* _EXERCISE DETAILS_
What follows is a listing to be transcribed exactly.

Start of EXCERPTED RECORDS

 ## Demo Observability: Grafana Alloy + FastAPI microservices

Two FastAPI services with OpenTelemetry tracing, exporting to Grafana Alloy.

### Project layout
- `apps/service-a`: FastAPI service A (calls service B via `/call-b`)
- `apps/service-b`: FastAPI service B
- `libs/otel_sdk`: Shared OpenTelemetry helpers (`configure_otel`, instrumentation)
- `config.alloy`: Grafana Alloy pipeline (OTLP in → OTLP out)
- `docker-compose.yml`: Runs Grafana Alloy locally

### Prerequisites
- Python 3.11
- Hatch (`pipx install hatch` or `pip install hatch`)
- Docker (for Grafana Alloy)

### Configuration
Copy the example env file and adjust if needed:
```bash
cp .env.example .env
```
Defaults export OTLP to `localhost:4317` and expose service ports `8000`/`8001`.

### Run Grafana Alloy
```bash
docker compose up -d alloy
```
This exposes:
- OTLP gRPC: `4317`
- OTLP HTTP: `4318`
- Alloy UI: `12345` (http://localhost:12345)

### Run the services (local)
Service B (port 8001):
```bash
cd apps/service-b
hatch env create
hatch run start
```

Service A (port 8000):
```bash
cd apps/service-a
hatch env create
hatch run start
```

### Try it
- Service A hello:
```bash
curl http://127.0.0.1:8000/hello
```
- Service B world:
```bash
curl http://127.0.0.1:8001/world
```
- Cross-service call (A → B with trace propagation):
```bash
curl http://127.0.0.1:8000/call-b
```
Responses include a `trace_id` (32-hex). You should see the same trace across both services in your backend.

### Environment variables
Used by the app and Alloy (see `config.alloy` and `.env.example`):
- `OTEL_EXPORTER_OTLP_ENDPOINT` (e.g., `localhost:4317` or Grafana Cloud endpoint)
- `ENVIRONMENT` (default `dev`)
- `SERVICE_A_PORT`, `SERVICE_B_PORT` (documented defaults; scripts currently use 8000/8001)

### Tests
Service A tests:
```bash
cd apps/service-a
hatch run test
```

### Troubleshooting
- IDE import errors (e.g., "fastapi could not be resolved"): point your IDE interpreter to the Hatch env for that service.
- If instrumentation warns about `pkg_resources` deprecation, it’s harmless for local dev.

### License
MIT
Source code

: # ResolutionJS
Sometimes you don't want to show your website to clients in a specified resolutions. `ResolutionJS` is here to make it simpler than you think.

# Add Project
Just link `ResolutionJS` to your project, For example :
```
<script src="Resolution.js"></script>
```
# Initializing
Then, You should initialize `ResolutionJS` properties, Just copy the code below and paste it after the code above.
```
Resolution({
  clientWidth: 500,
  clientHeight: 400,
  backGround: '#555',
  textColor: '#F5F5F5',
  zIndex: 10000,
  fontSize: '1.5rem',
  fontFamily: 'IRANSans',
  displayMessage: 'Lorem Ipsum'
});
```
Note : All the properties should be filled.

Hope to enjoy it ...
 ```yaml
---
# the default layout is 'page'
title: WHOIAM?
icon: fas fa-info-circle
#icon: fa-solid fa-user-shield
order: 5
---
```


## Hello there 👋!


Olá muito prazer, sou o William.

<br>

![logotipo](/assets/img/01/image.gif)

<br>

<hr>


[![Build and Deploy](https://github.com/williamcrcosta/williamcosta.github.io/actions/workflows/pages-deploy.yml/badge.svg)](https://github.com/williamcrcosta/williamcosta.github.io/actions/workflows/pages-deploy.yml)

End of EXCERPTED RECORDS

* _REPLY TO THE TASK_
 ## Demo Observability: Grafana Alloy + FastAPI microservices

Two FastAPI services with OpenTelemetry tracing, exporting to Grafana Alloy.

### Project layout
- `apps/service-a`: FastAPI service A (calls service B via `/call-b`)
- `apps/service-b`: FastAPI service B
- `libs/otel_sdk`: Shared OpenTelemetry helpers (`configure_otel`, instrumentation)
- `config.alloy`: Grafana Alloy pipeline (OTLP in → OTLP out)
- `docker-compose.yml`: Runs Grafana Alloy locally

### Prerequisites
- Python 3.11
- Hatch (`pipx install hatch` or `pip install hatch`)
- Docker (for Grafana Alloy)

### Configuration
Copy the example env file and adjust if needed:
```bash
cp .env.example .env
```
Defaults export OTLP to `localhost:4317` and expose service ports `8000`/`8001`.

### Run Grafana Alloy
```bash
docker compose up -d alloy
```
This exposes:
- OTLP gRPC: `4317`
- OTLP HTTP: `4318`
- Alloy UI: `12345` (http://localhost:12345)

### Run the services (local)
Service B (port 8001):
```bash
cd apps/service-b
hatch env create
hatch run start
```

Service A (port 8000):
```bash
cd apps/service-a
hatch env create
hatch run start
```

### Try it
- Service A hello:
```bash
curl http://127.0.0.1:8000/hello
```
- Service B world:
```bash
curl http://127.0.0.1:8001/world
```
- Cross-service call (A → B with trace propagation):
```bash
curl http://127.0.0.1:8000/call-b
```
Responses include a `trace_id` (32-hex). You should see the same trace across both services in your backend.

### Environment variables
Used by the app and Alloy (see `config.alloy` and `.env.example`):
- `OTEL_EXPORTER_OTLP_ENDPOINT` (e.g., `localhost:4317` or Grafana Cloud endpoint)
- `ENVIRONMENT` (default `dev`)
- `SERVICE_A_PORT`, `SERVICE_B_PORT` (documented defaults; scripts currently use 8000/8001)

### Tests
Service A tests:
```bash
cd apps/service-a
hatch run test
```

### Troubleshooting
- IDE import errors (e.g., "fastapi could not be resolved"): point your IDE interpreter to the Hatch env for that service.
- If instrumentation warns about `pkg_resources` deprecation, it’s harmless for local dev.

### License
MIT
Source code

: # ResolutionJS
Sometimes you don't want to show your website to clients in a specified resolutions. `ResolutionJS` is here to make it simpler than you think.

# Add Project
Just link `ResolutionJS` to your project, For example :
```
<script src="Resolution.js"></script>
```
# Initializing
Then, You should initialize `ResolutionJS` properties, Just copy the code below and paste it after the code above.
```
Resolution({
  clientWidth: 500,
  clientHeight: 400,
  backGround: '#555',
  textColor: '#F5F5F5',
  zIndex: 10000,
  fontSize: '1.5rem',
  fontFamily: 'IRANSans',
  displayMessage: 'Lorem Ipsum'
});
```
Note : All the properties should be filled.

Hope to enjoy it ...
 ```yaml
---
# the default layout is 'page'
title: WHOIAM?
icon: fas fa-info-circle
#icon: fa-solid fa-user-shield
order: 5
---
```


## Hello there 👋!


Olá muito prazer, sou o William.

<br>

![logotipo](/assets/img/01/image.gif)

<br>

<hr>


[![Build and Deploy](https://github.com/williamcrcosta/williamcosta.github.io/actions/workflows/pages-deploy.yml/badge.svg)](https://github.com/williamcrcosta/williamcosta.github.io/actions/workflows/pages-deploy.yml)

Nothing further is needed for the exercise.